Cabinet expands powers of Turkel Commission

Members can subpoena witnesses and hear testimony under oath, but can’t question soldiers, security forces.

Flotilla Committee 311 (photo credit: Moshe Milner)
Flotilla Committee 311
(photo credit: Moshe Milner)
The cabinet on Sunday unanimously approved a motion to extend the powers of the Turkel Commission, appointed to investigate aspects of the flotilla seizure of May 31, to include authority to subpoena witnesses and hear testimony under oath.
However, the motion stressed that despite the expansion of the commission’s prerogatives, it will not be allowed to question soldiers or other members of the security forces.
Following the vote, the Prime Minister’s Office issued the following statement: “The government approved this morning the expansion of the prerogatives of the Public Committee to Investigate the Events of the Flotilla. The motion was approved without objections.
The prerogatives include the right to subpoena witnesses and have them testify under oath. The decision does not apply to IDF soldiers and safeguards the independence of the military investigatory institutions.”
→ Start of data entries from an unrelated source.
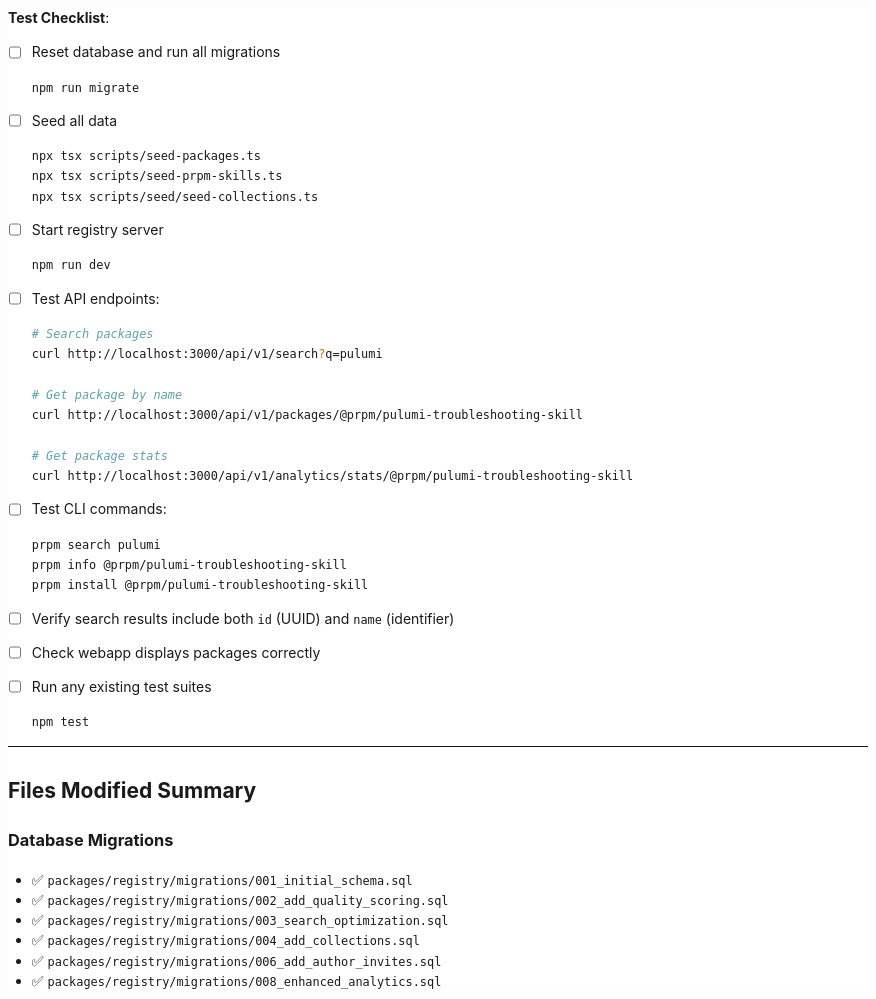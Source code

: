 **Test Checklist**:

- [ ] Reset database and run all migrations
  ```bash
  npm run migrate
  ```

- [ ] Seed all data
  ```bash
  npx tsx scripts/seed-packages.ts
  npx tsx scripts/seed-prpm-skills.ts
  npx tsx scripts/seed/seed-collections.ts
  ```

- [ ] Start registry server
  ```bash
  npm run dev
  ```

- [ ] Test API endpoints:
  ```bash
  # Search packages
  curl http://localhost:3000/api/v1/search?q=pulumi

  # Get package by name
  curl http://localhost:3000/api/v1/packages/@prpm/pulumi-troubleshooting-skill

  # Get package stats
  curl http://localhost:3000/api/v1/analytics/stats/@prpm/pulumi-troubleshooting-skill
  ```

- [ ] Test CLI commands:
  ```bash
  prpm search pulumi
  prpm info @prpm/pulumi-troubleshooting-skill
  prpm install @prpm/pulumi-troubleshooting-skill
  ```

- [ ] Verify search results include both `id` (UUID) and `name` (identifier)

- [ ] Check webapp displays packages correctly

- [ ] Run any existing test suites
  ```bash
  npm test
  ```

---

## Files Modified Summary

### Database Migrations
- ✅ `packages/registry/migrations/001_initial_schema.sql`
- ✅ `packages/registry/migrations/002_add_quality_scoring.sql`
- ✅ `packages/registry/migrations/003_search_optimization.sql`
- ✅ `packages/registry/migrations/004_add_collections.sql`
- ✅ `packages/registry/migrations/006_add_author_invites.sql`
- ✅ `packages/registry/migrations/008_enhanced_analytics.sql`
The motion does not mention the expansion of the commission from three members to five, as former Supreme Court justice Jacob Turkel demanded along with his demands to extend its powers. According to reports, the government is having trouble finding two qualified people who are prepared to join the panel, which currently consists of Turkel, international law expert Shabtai Rosenne and Maj.-Gen. (res.) Amos Horev.
The government also did not change the commission’s terms of reference, which were drafted by Prime Minister Binyamin Netanyahu in consultation with Justice Minister Yaakov Neeman.
Meanwhile, Uri Avnery, head of the left-wing Gush Shalom movement, which has petitioned the High Court of Justice demanding the dismantling of the Turkel Commission and its replacement by a state commission of inquiry whose members would be appointed by the Supreme Court president, said in response to the cabinet’s decision that the government has “gone from a little farce to a big farce.”
Avnery told The Jerusalem Post he would not withdraw his petition because the fact that Netanyahu appointed the members of the commission “predetermined its findings.”
He also said that the commission’s mandate was insufficient.
In its mandate, the commission was asked to examine the security circumstances surrounding the imposition of the naval blockade and the conformity of the blockade with international law, the conformity of the IDF operation on May 31 with international law, the actions taken by the flotilla organizers and whether the mechanism for investigating allegations of violations of the laws of war by Israel are in keeping with Israel’s obligations under international law.
Avnery said the commission should investigate all aspects of the flotilla affair from the moment Israel imposed the sea blockade on the Gaza Strip, how the decision to “attack” the flotilla was taken and by whom, the planning of the operation by the IDF and how the operation was carried out.
Avnery added that the Turks involved in the flotilla seizure should also testify before the commission. He said they would agree to do so if the commission were appointed by the Supreme Court president and included international observers.